Many of us have heard about writer’s block, creative juices drying up pushing you to a corner terrified that you would never ever write again but for me it’s the “creative drowning” that pushes me to write.
I am always observant and curious and imagine writing about my experiences, food I have cooked and interesting chance encounters. I can never find time to write, I take pictures of food at home and beautiful historical buildings or striking piece of graffiti art but it all gets lost in miscellaneous archives of my laptop.
I have always found writing as therapeutic, it really allows me to move on from sadness, anger and sometimes take-in happiness that I find hard to explain to others. Today is one of those days I just want to write and it’s nothing about beautiful surroundings, weather or food.

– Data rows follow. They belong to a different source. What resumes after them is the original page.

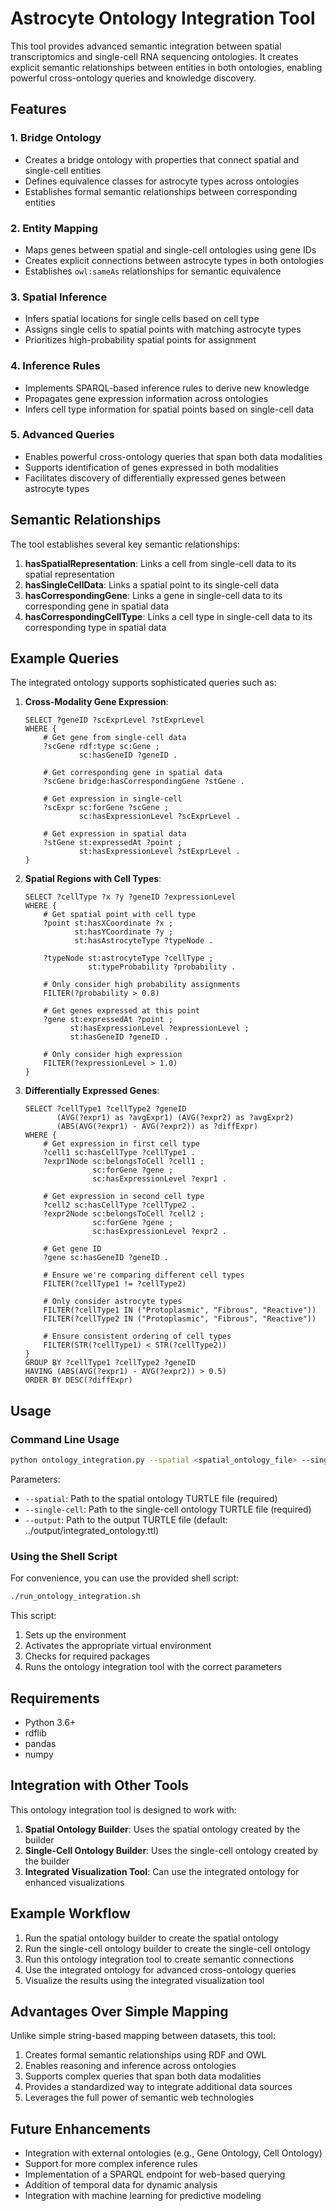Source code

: # Astrocyte Ontology Integration Tool

This tool provides advanced semantic integration between spatial transcriptomics and single-cell RNA sequencing ontologies. It creates explicit semantic relationships between entities in both ontologies, enabling powerful cross-ontology queries and knowledge discovery.

## Features

### 1. Bridge Ontology
- Creates a bridge ontology with properties that connect spatial and single-cell entities
- Defines equivalence classes for astrocyte types across ontologies
- Establishes formal semantic relationships between corresponding entities

### 2. Entity Mapping
- Maps genes between spatial and single-cell ontologies using gene IDs
- Creates explicit connections between astrocyte types in both ontologies
- Establishes `owl:sameAs` relationships for semantic equivalence

### 3. Spatial Inference
- Infers spatial locations for single cells based on cell type
- Assigns single cells to spatial points with matching astrocyte types
- Prioritizes high-probability spatial points for assignment

### 4. Inference Rules
- Implements SPARQL-based inference rules to derive new knowledge
- Propagates gene expression information across ontologies
- Infers cell type information for spatial points based on single-cell data

### 5. Advanced Queries
- Enables powerful cross-ontology queries that span both data modalities
- Supports identification of genes expressed in both modalities
- Facilitates discovery of differentially expressed genes between astrocyte types

## Semantic Relationships

The tool establishes several key semantic relationships:

1. **hasSpatialRepresentation**: Links a cell from single-cell data to its spatial representation
2. **hasSingleCellData**: Links a spatial point to its single-cell data
3. **hasCorrespondingGene**: Links a gene in single-cell data to its corresponding gene in spatial data
4. **hasCorrespondingCellType**: Links a cell type in single-cell data to its corresponding type in spatial data

## Example Queries

The integrated ontology supports sophisticated queries such as:

1. **Cross-Modality Gene Expression**:
   ```sparql
   SELECT ?geneID ?scExprLevel ?stExprLevel
   WHERE {
       # Get gene from single-cell data
       ?scGene rdf:type sc:Gene ;
               sc:hasGeneID ?geneID .
       
       # Get corresponding gene in spatial data
       ?scGene bridge:hasCorrespondingGene ?stGene .
       
       # Get expression in single-cell
       ?scExpr sc:forGene ?scGene ;
               sc:hasExpressionLevel ?scExprLevel .
       
       # Get expression in spatial data
       ?stGene st:expressedAt ?point ;
               st:hasExpressionLevel ?stExprLevel .
   }
   ```

2. **Spatial Regions with Cell Types**:
   ```sparql
   SELECT ?cellType ?x ?y ?geneID ?expressionLevel
   WHERE {
       # Get spatial point with cell type
       ?point st:hasXCoordinate ?x ;
              st:hasYCoordinate ?y ;
              st:hasAstrocyteType ?typeNode .
       
       ?typeNode st:astrocyteType ?cellType ;
                 st:typeProbability ?probability .
       
       # Only consider high probability assignments
       FILTER(?probability > 0.8)
       
       # Get genes expressed at this point
       ?gene st:expressedAt ?point ;
             st:hasExpressionLevel ?expressionLevel ;
             st:hasGeneID ?geneID .
       
       # Only consider high expression
       FILTER(?expressionLevel > 1.0)
   }
   ```

3. **Differentially Expressed Genes**:
   ```sparql
   SELECT ?cellType1 ?cellType2 ?geneID 
          (AVG(?expr1) as ?avgExpr1) (AVG(?expr2) as ?avgExpr2)
          (ABS(AVG(?expr1) - AVG(?expr2)) as ?diffExpr)
   WHERE {
       # Get expression in first cell type
       ?cell1 sc:hasCellType ?cellType1 .
       ?expr1Node sc:belongsToCell ?cell1 ;
                  sc:forGene ?gene ;
                  sc:hasExpressionLevel ?expr1 .
       
       # Get expression in second cell type
       ?cell2 sc:hasCellType ?cellType2 .
       ?expr2Node sc:belongsToCell ?cell2 ;
                  sc:forGene ?gene ;
                  sc:hasExpressionLevel ?expr2 .
       
       # Get gene ID
       ?gene sc:hasGeneID ?geneID .
       
       # Ensure we're comparing different cell types
       FILTER(?cellType1 != ?cellType2)
       
       # Only consider astrocyte types
       FILTER(?cellType1 IN ("Protoplasmic", "Fibrous", "Reactive"))
       FILTER(?cellType2 IN ("Protoplasmic", "Fibrous", "Reactive"))
       
       # Ensure consistent ordering of cell types
       FILTER(STR(?cellType1) < STR(?cellType2))
   }
   GROUP BY ?cellType1 ?cellType2 ?geneID
   HAVING (ABS(AVG(?expr1) - AVG(?expr2)) > 0.5)
   ORDER BY DESC(?diffExpr)
   ```

## Usage

### Command Line Usage

```bash
python ontology_integration.py --spatial <spatial_ontology_file> --single-cell <single_cell_ontology_file> [--output <output_file>]
```

Parameters:
- `--spatial`: Path to the spatial ontology TURTLE file (required)
- `--single-cell`: Path to the single-cell ontology TURTLE file (required)
- `--output`: Path to the output TURTLE file (default: ../output/integrated_ontology.ttl)

### Using the Shell Script

For convenience, you can use the provided shell script:

```bash
./run_ontology_integration.sh
```

This script:
1. Sets up the environment
2. Activates the appropriate virtual environment
3. Checks for required packages
4. Runs the ontology integration tool with the correct parameters

## Requirements

- Python 3.6+
- rdflib
- pandas
- numpy

## Integration with Other Tools

This ontology integration tool is designed to work with:

1. **Spatial Ontology Builder**: Uses the spatial ontology created by the builder
2. **Single-Cell Ontology Builder**: Uses the single-cell ontology created by the builder
3. **Integrated Visualization Tool**: Can use the integrated ontology for enhanced visualizations

## Example Workflow

1. Run the spatial ontology builder to create the spatial ontology
2. Run the single-cell ontology builder to create the single-cell ontology
3. Run this ontology integration tool to create semantic connections
4. Use the integrated ontology for advanced cross-ontology queries
5. Visualize the results using the integrated visualization tool

## Advantages Over Simple Mapping

Unlike simple string-based mapping between datasets, this tool:

1. Creates formal semantic relationships using RDF and OWL
2. Enables reasoning and inference across ontologies
3. Supports complex queries that span both data modalities
4. Provides a standardized way to integrate additional data sources
5. Leverages the full power of semantic web technologies

## Future Enhancements

- Integration with external ontologies (e.g., Gene Ontology, Cell Ontology)
- Support for more complex inference rules
- Implementation of a SPARQL endpoint for web-based querying
- Addition of temporal data for dynamic analysis
- Integration with machine learning for predictive modeling 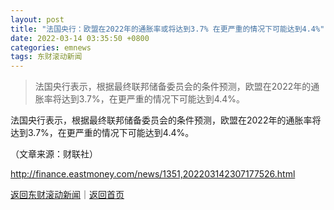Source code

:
 ```yaml
---
layout: post
title: "法国央行：欧盟在2022年的通胀率或将达到3.7% 在更严重的情况下可能达到4.4%"
date: 2022-03-14 03:35:50 +0800
categories: emnews
tags: 东财滚动新闻
---
```

> 法国央行表示，根据最终联邦储备委员会的条件预测，欧盟在2022年的通胀率将达到3.7%，在更严重的情况下可能达到4.4%。

<p>法国央行表示，根据最终联邦储备委员会的条件预测，欧盟在2022年的通胀率将达到3.7%，在更严重的情况下可能达到4.4%。</p><p class="em_media">（文章来源：财联社）</p>

<http://finance.eastmoney.com/news/1351,202203142307177526.html>

[返回东财滚动新闻](//finews.withounder.com/emnews/)｜[返回首页](//finews.withounder.com/)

This post is about the pleasure of writing; it really allows me to clear my head and see through the dark clouds of day-to-day chaos and see myself. Now for some reason this last line sounds like I am hearing voices and walking down the insanity lane, believe I am not. I am not an accomplished writer, that’s itJ
I am posting some of the pictures of food I have cooked in last few days for two reasons firstly I started to write about food on this blog but was never disciplined enough to write a detailed recipe secondly I love to share my food pictures.
I doubt anyone will read this post but if someone is then they might question – why not post on Pinterest? I can’t be bothered to be on a new social site, I can get into various boards without creating a user profile and I would continue to sneak in.